### YOUR GOAL
Copy each entry below unchanged; the images do not go in the copy.

### Rendered images with source text
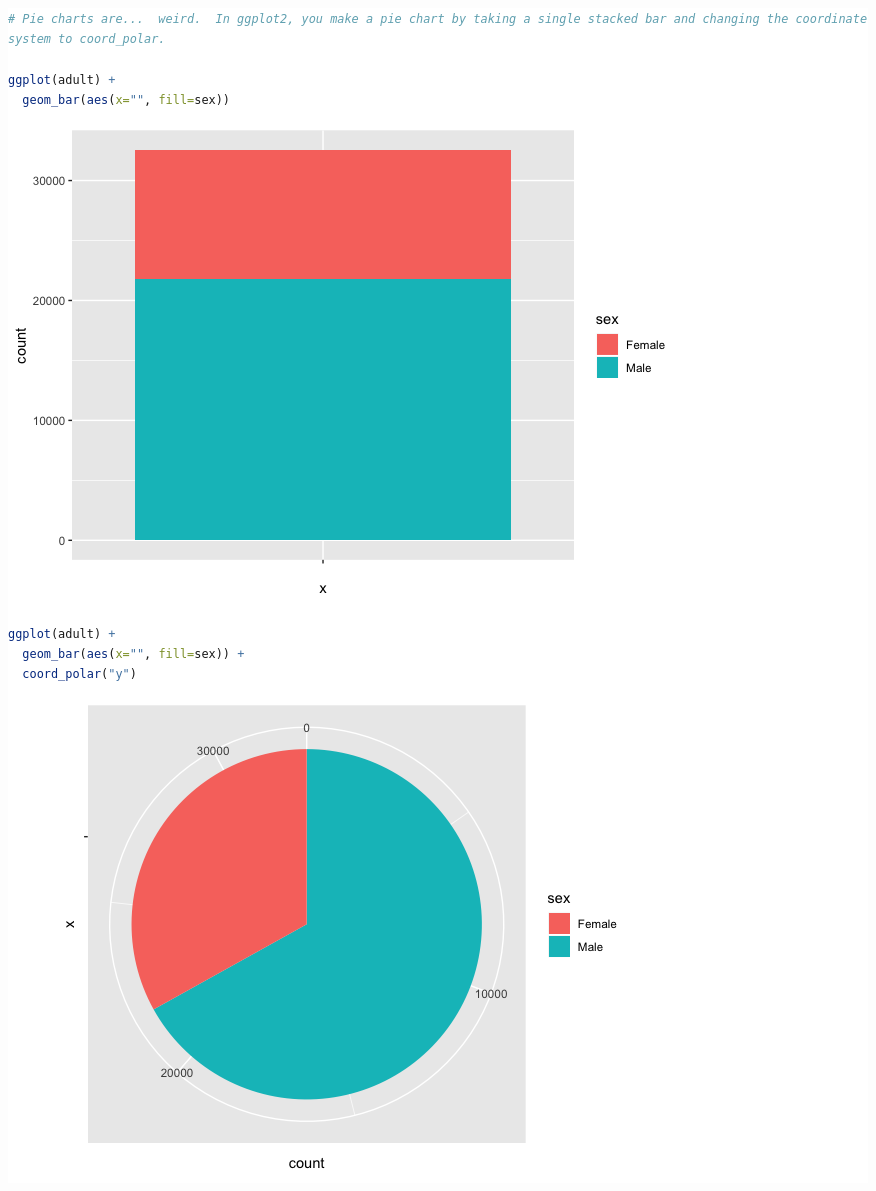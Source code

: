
 ``` r
# Pie charts are...  weird.  In ggplot2, you make a pie chart by taking a single stacked bar and changing the coordinate system to coord_polar.

ggplot(adult) +
  geom_bar(aes(x="", fill=sex))
```

![](templates_files/figure-gfm/unnamed-chunk-8-1.png)

``` r
ggplot(adult) +
  geom_bar(aes(x="", fill=sex)) +
  coord_polar("y")
```

![](templates_files/figure-gfm/unnamed-chunk-8-2.png)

### PROBLEM SOLUTION
Source code

:
 ``` r
# Pie charts are...  weird.  In ggplot2, you make a pie chart by taking a single stacked bar and changing the coordinate system to coord_polar.

ggplot(adult) +
  geom_bar(aes(x="", fill=sex))
```

![](templates_files/figure-gfm/unnamed-chunk-8-1.png)

``` r
ggplot(adult) +
  geom_bar(aes(x="", fill=sex)) +
  coord_polar("y")
```

![](templates_files/figure-gfm/unnamed-chunk-8-2.png)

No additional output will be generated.